"""

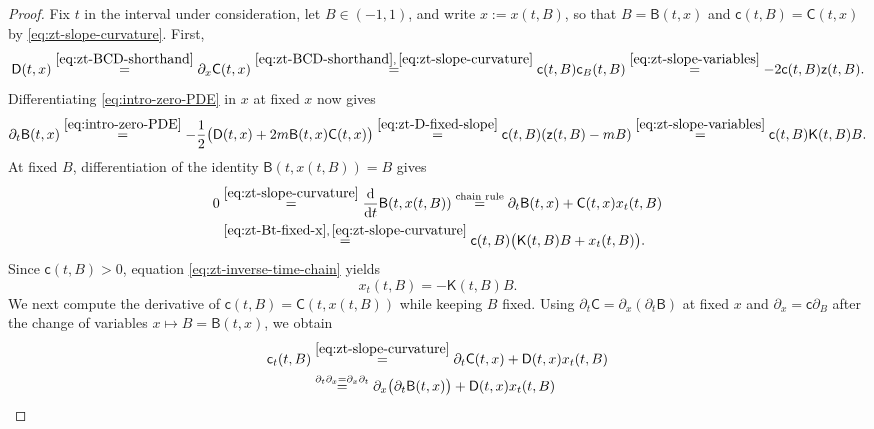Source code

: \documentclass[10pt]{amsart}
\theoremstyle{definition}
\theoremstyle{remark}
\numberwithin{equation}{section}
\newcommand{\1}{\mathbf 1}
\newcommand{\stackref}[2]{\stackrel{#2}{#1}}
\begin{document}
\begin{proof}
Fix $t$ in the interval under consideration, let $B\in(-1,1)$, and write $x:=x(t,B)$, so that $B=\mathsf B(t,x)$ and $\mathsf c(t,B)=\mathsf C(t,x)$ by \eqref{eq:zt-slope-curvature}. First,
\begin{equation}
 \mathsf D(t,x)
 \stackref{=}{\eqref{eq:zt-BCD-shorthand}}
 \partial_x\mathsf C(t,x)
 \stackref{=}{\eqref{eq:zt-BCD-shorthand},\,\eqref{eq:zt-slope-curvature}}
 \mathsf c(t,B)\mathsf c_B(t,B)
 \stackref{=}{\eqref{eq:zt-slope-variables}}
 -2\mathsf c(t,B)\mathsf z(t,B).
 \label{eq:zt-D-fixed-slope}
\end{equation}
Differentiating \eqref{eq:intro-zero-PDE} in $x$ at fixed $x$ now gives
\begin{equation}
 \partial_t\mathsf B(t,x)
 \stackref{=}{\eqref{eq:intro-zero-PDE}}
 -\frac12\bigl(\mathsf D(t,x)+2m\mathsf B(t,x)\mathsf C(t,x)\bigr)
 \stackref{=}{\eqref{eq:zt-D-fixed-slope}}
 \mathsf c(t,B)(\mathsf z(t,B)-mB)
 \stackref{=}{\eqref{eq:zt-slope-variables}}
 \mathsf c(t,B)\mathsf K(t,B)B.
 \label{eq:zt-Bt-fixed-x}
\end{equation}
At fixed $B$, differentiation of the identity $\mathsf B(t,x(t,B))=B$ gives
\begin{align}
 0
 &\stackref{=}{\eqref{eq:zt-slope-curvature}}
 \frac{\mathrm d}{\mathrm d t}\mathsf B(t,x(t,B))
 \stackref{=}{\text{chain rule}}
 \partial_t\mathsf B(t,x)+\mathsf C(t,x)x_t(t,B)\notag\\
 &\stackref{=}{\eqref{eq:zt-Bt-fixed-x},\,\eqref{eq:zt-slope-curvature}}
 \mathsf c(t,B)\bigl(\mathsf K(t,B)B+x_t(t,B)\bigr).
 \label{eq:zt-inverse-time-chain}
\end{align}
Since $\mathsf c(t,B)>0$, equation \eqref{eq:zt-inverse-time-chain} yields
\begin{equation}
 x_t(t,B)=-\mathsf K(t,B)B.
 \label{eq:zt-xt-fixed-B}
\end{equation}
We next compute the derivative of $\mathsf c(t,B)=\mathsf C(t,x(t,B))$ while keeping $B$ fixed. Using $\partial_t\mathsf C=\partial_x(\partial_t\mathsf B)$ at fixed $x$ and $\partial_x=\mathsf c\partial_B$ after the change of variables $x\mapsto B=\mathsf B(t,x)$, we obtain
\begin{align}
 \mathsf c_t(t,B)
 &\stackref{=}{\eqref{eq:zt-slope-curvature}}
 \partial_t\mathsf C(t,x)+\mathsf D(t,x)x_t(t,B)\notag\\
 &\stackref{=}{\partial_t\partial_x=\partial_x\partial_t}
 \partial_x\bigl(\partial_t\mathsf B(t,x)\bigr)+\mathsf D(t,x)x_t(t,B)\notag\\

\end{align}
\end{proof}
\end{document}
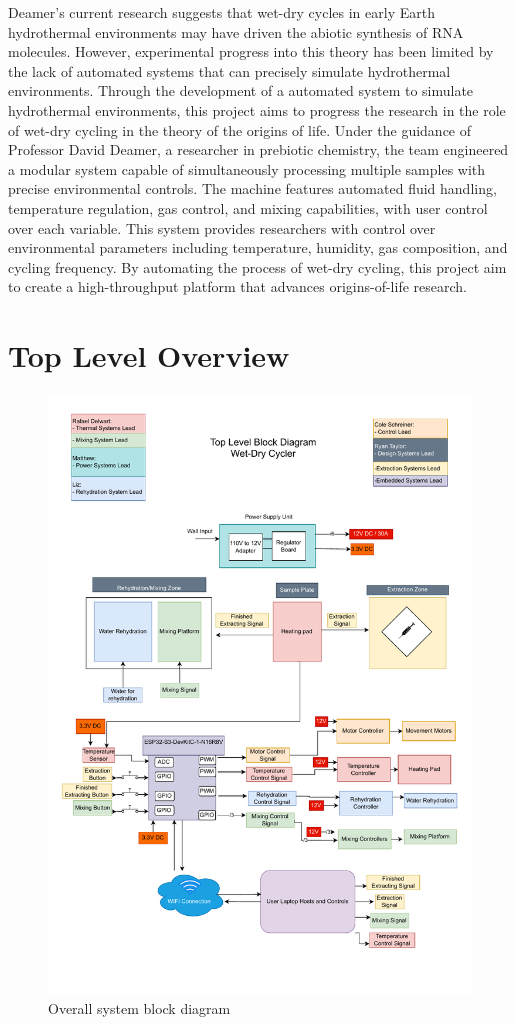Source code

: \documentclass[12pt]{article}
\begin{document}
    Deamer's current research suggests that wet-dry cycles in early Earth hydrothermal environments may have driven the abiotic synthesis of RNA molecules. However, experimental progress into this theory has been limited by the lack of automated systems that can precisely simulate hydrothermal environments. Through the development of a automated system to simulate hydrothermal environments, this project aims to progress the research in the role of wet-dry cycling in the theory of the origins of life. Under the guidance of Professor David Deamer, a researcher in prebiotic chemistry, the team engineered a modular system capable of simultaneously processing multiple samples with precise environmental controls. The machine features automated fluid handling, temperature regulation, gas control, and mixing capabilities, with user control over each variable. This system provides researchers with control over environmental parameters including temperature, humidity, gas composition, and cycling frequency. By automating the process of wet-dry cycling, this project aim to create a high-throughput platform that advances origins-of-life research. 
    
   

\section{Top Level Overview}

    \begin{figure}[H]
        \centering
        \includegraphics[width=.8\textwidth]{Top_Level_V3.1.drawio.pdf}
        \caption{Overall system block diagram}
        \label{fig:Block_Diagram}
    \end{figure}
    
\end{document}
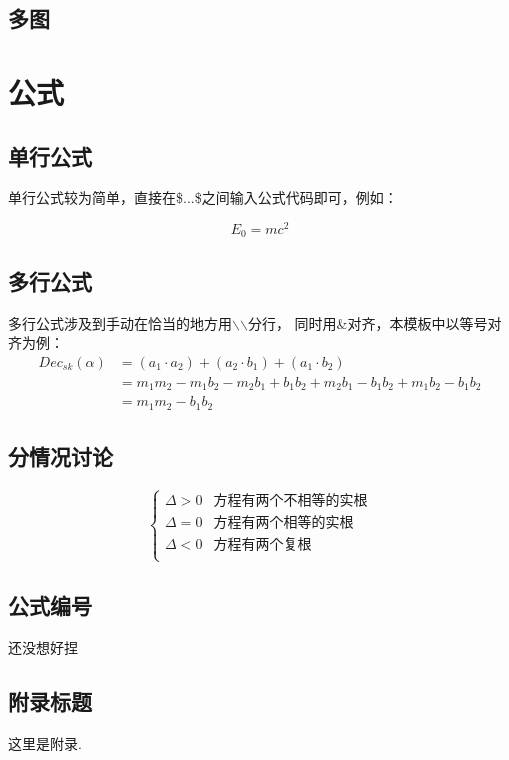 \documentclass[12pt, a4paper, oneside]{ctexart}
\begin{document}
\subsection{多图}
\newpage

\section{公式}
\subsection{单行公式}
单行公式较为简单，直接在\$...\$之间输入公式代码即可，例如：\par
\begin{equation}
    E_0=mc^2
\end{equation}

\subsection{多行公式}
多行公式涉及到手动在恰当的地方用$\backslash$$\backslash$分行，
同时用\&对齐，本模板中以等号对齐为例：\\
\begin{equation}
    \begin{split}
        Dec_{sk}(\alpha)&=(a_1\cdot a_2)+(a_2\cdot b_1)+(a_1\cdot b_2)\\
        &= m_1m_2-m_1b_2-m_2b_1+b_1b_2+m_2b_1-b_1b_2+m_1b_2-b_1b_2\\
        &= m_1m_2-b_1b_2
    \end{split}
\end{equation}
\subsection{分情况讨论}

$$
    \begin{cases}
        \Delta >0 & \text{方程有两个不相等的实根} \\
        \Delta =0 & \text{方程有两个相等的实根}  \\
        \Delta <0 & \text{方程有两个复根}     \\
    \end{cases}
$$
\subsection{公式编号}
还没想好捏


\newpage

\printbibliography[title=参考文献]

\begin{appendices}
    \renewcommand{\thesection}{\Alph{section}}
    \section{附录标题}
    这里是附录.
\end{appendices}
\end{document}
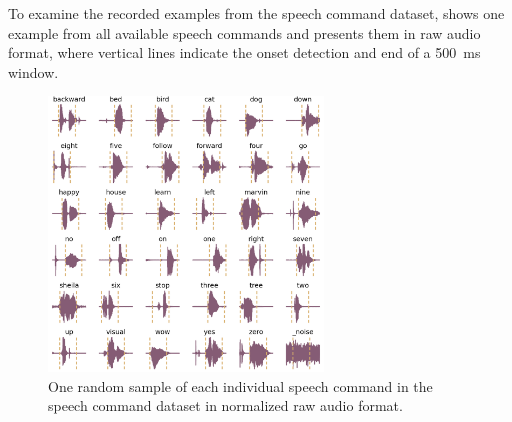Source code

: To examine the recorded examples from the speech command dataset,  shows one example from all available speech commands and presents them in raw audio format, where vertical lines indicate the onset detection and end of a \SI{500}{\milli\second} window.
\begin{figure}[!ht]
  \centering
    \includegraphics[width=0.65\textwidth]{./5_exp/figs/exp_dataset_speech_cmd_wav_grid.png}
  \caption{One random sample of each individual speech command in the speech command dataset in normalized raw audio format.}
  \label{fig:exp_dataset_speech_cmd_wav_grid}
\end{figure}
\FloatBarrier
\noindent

"""

WHAT YOU SHOULD DO » The material above should be returned exactly, without pictures.

RESULT »
Source code

: \documentclass[10pt]{amsart}
\theoremstyle{definition}
\theoremstyle{remark}
\numberwithin{equation}{section}
\newcommand{\1}{\mathbf 1}
\newcommand{\stackref}[2]{\stackrel{#2}{#1}}
\begin{document}
\begin{proof}
Fix $t$ in the interval under consideration, let $B\in(-1,1)$, and write $x:=x(t,B)$, so that $B=\mathsf B(t,x)$ and $\mathsf c(t,B)=\mathsf C(t,x)$ by \eqref{eq:zt-slope-curvature}. First,
\begin{equation}
 \mathsf D(t,x)
 \stackref{=}{\eqref{eq:zt-BCD-shorthand}}
 \partial_x\mathsf C(t,x)
 \stackref{=}{\eqref{eq:zt-BCD-shorthand},\,\eqref{eq:zt-slope-curvature}}
 \mathsf c(t,B)\mathsf c_B(t,B)
 \stackref{=}{\eqref{eq:zt-slope-variables}}
 -2\mathsf c(t,B)\mathsf z(t,B).
 \label{eq:zt-D-fixed-slope}
\end{equation}
Differentiating \eqref{eq:intro-zero-PDE} in $x$ at fixed $x$ now gives
\begin{equation}
 \partial_t\mathsf B(t,x)
 \stackref{=}{\eqref{eq:intro-zero-PDE}}
 -\frac12\bigl(\mathsf D(t,x)+2m\mathsf B(t,x)\mathsf C(t,x)\bigr)
 \stackref{=}{\eqref{eq:zt-D-fixed-slope}}
 \mathsf c(t,B)(\mathsf z(t,B)-mB)
 \stackref{=}{\eqref{eq:zt-slope-variables}}
 \mathsf c(t,B)\mathsf K(t,B)B.
 \label{eq:zt-Bt-fixed-x}
\end{equation}
At fixed $B$, differentiation of the identity $\mathsf B(t,x(t,B))=B$ gives
\begin{align}
 0
 &\stackref{=}{\eqref{eq:zt-slope-curvature}}
 \frac{\mathrm d}{\mathrm d t}\mathsf B(t,x(t,B))
 \stackref{=}{\text{chain rule}}
 \partial_t\mathsf B(t,x)+\mathsf C(t,x)x_t(t,B)\notag\\
 &\stackref{=}{\eqref{eq:zt-Bt-fixed-x},\,\eqref{eq:zt-slope-curvature}}
 \mathsf c(t,B)\bigl(\mathsf K(t,B)B+x_t(t,B)\bigr).
 \label{eq:zt-inverse-time-chain}
\end{align}
Since $\mathsf c(t,B)>0$, equation \eqref{eq:zt-inverse-time-chain} yields
\begin{equation}
 x_t(t,B)=-\mathsf K(t,B)B.
 \label{eq:zt-xt-fixed-B}
\end{equation}
We next compute the derivative of $\mathsf c(t,B)=\mathsf C(t,x(t,B))$ while keeping $B$ fixed. Using $\partial_t\mathsf C=\partial_x(\partial_t\mathsf B)$ at fixed $x$ and $\partial_x=\mathsf c\partial_B$ after the change of variables $x\mapsto B=\mathsf B(t,x)$, we obtain
\begin{align}
 \mathsf c_t(t,B)
 &\stackref{=}{\eqref{eq:zt-slope-curvature}}
 \partial_t\mathsf C(t,x)+\mathsf D(t,x)x_t(t,B)\notag\\
 &\stackref{=}{\partial_t\partial_x=\partial_x\partial_t}
 \partial_x\bigl(\partial_t\mathsf B(t,x)\bigr)+\mathsf D(t,x)x_t(t,B)\notag\\

\end{align}
\end{proof}
\end{document}
Source code

: \documentclass[12pt]{article}
\begin{document}
    Deamer's current research suggests that wet-dry cycles in early Earth hydrothermal environments may have driven the abiotic synthesis of RNA molecules. However, experimental progress into this theory has been limited by the lack of automated systems that can precisely simulate hydrothermal environments. Through the development of a automated system to simulate hydrothermal environments, this project aims to progress the research in the role of wet-dry cycling in the theory of the origins of life. Under the guidance of Professor David Deamer, a researcher in prebiotic chemistry, the team engineered a modular system capable of simultaneously processing multiple samples with precise environmental controls. The machine features automated fluid handling, temperature regulation, gas control, and mixing capabilities, with user control over each variable. This system provides researchers with control over environmental parameters including temperature, humidity, gas composition, and cycling frequency. By automating the process of wet-dry cycling, this project aim to create a high-throughput platform that advances origins-of-life research. 
    
   

\section{Top Level Overview}

    \begin{figure}[H]
        \centering
        \includegraphics[width=.8\textwidth]{Top_Level_V3.1.drawio.pdf}
        \caption{Overall system block diagram}
        \label{fig:Block_Diagram}
    \end{figure}
    
\end{document}
 \documentclass[12pt, a4paper, oneside]{ctexart}
\begin{document}
\subsection{多图}
\newpage

\section{公式}
\subsection{单行公式}
单行公式较为简单，直接在\$...\$之间输入公式代码即可，例如：\par
\begin{equation}
    E_0=mc^2
\end{equation}

\subsection{多行公式}
多行公式涉及到手动在恰当的地方用$\backslash$$\backslash$分行，
同时用\&对齐，本模板中以等号对齐为例：\\
\begin{equation}
    \begin{split}
        Dec_{sk}(\alpha)&=(a_1\cdot a_2)+(a_2\cdot b_1)+(a_1\cdot b_2)\\
        &= m_1m_2-m_1b_2-m_2b_1+b_1b_2+m_2b_1-b_1b_2+m_1b_2-b_1b_2\\
        &= m_1m_2-b_1b_2
    \end{split}
\end{equation}
\subsection{分情况讨论}

$$
    \begin{cases}
        \Delta >0 & \text{方程有两个不相等的实根} \\
        \Delta =0 & \text{方程有两个相等的实根}  \\
        \Delta <0 & \text{方程有两个复根}     \\
    \end{cases}
$$
\subsection{公式编号}
还没想好捏


\newpage

\printbibliography[title=参考文献]

\begin{appendices}
    \renewcommand{\thesection}{\Alph{section}}
    \section{附录标题}
    这里是附录.
\end{appendices}
\end{document}
Source code

: To examine the recorded examples from the speech command dataset,  shows one example from all available speech commands and presents them in raw audio format, where vertical lines indicate the onset detection and end of a \SI{500}{\milli\second} window.
\begin{figure}[!ht]
  \centering
    \includegraphics[width=0.65\textwidth]{./5_exp/figs/exp_dataset_speech_cmd_wav_grid.png}
  \caption{One random sample of each individual speech command in the speech command dataset in normalized raw audio format.}
  \label{fig:exp_dataset_speech_cmd_wav_grid}
\end{figure}
\FloatBarrier
\noindent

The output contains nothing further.